Strongly correlated materials include lanthanide and actinide heavy Fermion materials, transition metal oxides, high-temperature superconductors and highdensity ferromagnets. These highly intricate materials display different characteristics at different levels, or length scales.

“Our goal is to develop computational methods that separate a material’s correlations by length scale,” Dr. Jarrell said. “These algorithms will enable physicists, for the first time, to accurately study the complex interactions of strongly correlated materials.”

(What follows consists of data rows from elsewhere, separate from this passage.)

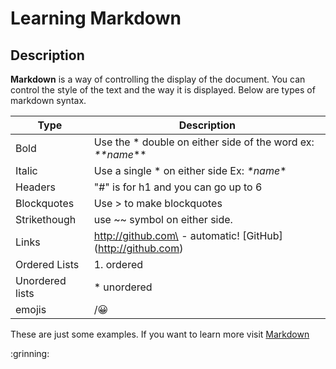 # Learning Markdown

## Description

**Markdown** is a way of controlling the display of the document. You can control the style of the text and the way it is displayed. Below are types of markdown syntax.

Type | Description
------------ | -------------
Bold | Use the * double on either side of the word ex: *\*\*name*\*\*
Italic| Use a single * on either side Ex: *\*name*\*
Headers|"#" is for h1 and you can go up to 6
Blockquotes| Use > to make blockquotes
Strikethough| use ~~ symbol on either side. 
Links| http://github.com\ - automatic! \[GitHub]\(http://github.com)
Ordered Lists| 1. ordered 
Unordered lists| \* unordered
emojis| /:grinning:

These are just some examples. If you want to learn more visit [Markdown](https://guides.github.com/features/mastering-markdown/)

\:grinning\:
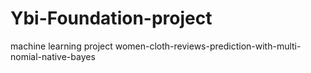 # Ybi-Foundation-project
machine learning project women-cloth-reviews-prediction-with-multi-nomial-native-bayes
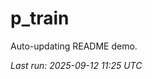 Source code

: # p_train

Auto-updating README demo.

<!--START_SECTION:status-->
_Last run: 2025-09-12 11:25 UTC_
<!--END_SECTION:status-->























































































































































































































































































































































































































































































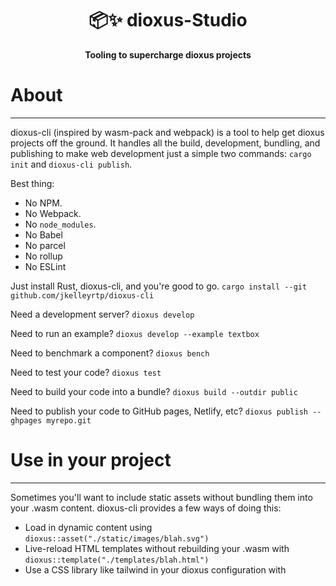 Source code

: <div align="center">
  <h1>📦✨  dioxus-Studio </h1>
  <p>
    <strong>Tooling to supercharge dioxus projects</strong>
  </p>
</div>

# About
---
dioxus-cli (inspired by wasm-pack and webpack) is a tool to help get dioxus projects off the ground. It handles all the build, development, bundling, and publishing to make web development just a simple two commands: `cargo init` and `dioxus-cli publish`.

Best thing: 
- No NPM. 
- No Webpack. 
- No `node_modules`. 
- No Babel
- No parcel
- No rollup
- No ESLint

Just install Rust, dioxus-cli, and you're good to go.
`cargo install --git github.com/jkelleyrtp/dioxus-cli`

Need a development server?
`dioxus develop`

Need to run an example?
`dioxus develop --example textbox`

Need to benchmark a component?
`dioxus bench`

Need to test your code?
`dioxus test`

Need to build your code into a bundle?
`dioxus build --outdir public`

Need to publish your code to GitHub pages, Netlify, etc?
`dioxus publish --ghpages myrepo.git`

# Use in your project
---
Sometimes you'll want to include static assets without bundling them into your .wasm content. dioxus-cli provides a few ways of doing this:

- Load in dynamic content using `dioxus::asset("./static/images/blah.svg")`
- Live-reload HTML templates without rebuilding your .wasm with `dioxus::template("./templates/blah.html")`
- Use a CSS library like tailwind in your dioxus configuration with

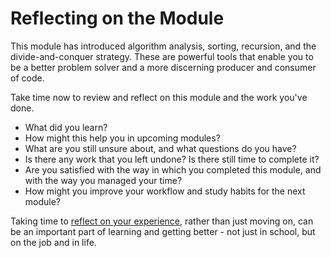 # Reflecting on the Module

This module has introduced algorithm analysis, sorting, recursion, and the
divide-and-conquer strategy. These are powerful tools that enable you to be a
better problem solver and a more discerning producer and consumer of code. 

Take time now to review and reflect on this module and the work you've done.

- What did you learn?
- How might this help you in upcoming modules?
- What are you still unsure about, and what questions do you have?
- Is there any work that you left undone? Is there still time to complete it?
- Are you satisfied with the way in which you completed this module, and with the way you managed your time?
- How might you improve your workflow and study habits for the next module?

Taking time to 
[reflect on your experience](https://en.wikipedia.org/wiki/Reflective_practice), rather than
just moving on, can be an important part of learning and getting better - not
just in school, but on the job and in life.

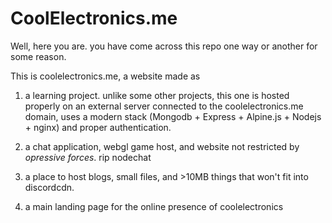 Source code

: # CoolElectronics.me

Well, here you are. you have come across this repo one way or another for some reason.

This is coolelectronics.me, a website made as

1. a learning project.
   unlike some other projects, this one is hosted properly on an external server connected to the coolelectronics.me domain, uses a modern stack (Mongodb + Express + Alpine.js + Nodejs + nginx) and proper authentication.
2. a chat application, webgl game host, and website not restricted by _opressive forces_.
   rip nodechat
3. a place to host blogs, small files, and >10MB things that won't fit into discordcdn.

4. a main landing page for the online presence of coolelectronics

At the smallest length scale, they are looking at atomic particles, such as electrons, where a change in the electrical or magnetic properties of one single electron, at one point in time, will affect a neighboring electron’s electrical or magnetic behavior. These short length scales are considered “strongly correlated,” and are calculated by numerically exact Quantum Monte Carlo simulations.

The second segment evaluates the material at the other end of the spectrum, where the interaction between particles is weak. Physicists have long used a mathematical approach called dynamic mean field approximation to evaluate these “long length” scales.

It’s the space in the middle, the intermediate length scales, that could break open investigations of strongly correlated materials. Before, it was mathematically overwhelming to evaluate the collection of 10 or so atoms. Because of a variety of factors, the equations that looked at the interactions of this missing middle quickly scaled off the charts — it would have been impossible for even the most advanced supercomputers to crunch the numbers in a realistic timeframe.

However, today’s trend toward petascale computing, combined with new mathematical equations and codes, holds the promise of fundamental discovery in the study of complex correlated materials. To evaluate the intermediate length scales, Dr. Jarrell and his team are tapping the power of massively parallel supercomputers by using a Feynman diagrammatic approach called the “parquet equations.”

“Our approach, from the treatment of the correlations at intermediate length scales to the integration of the three length scales, is completely new,” Dr. Jarrell said. “Resources at the Ohio Supercomputer Center have helped us both qualify and quantify the method. The codes we are developing will allow us to take advantage of the next generation of supercomputers, where the use of ten thousand processors — or more — will be common.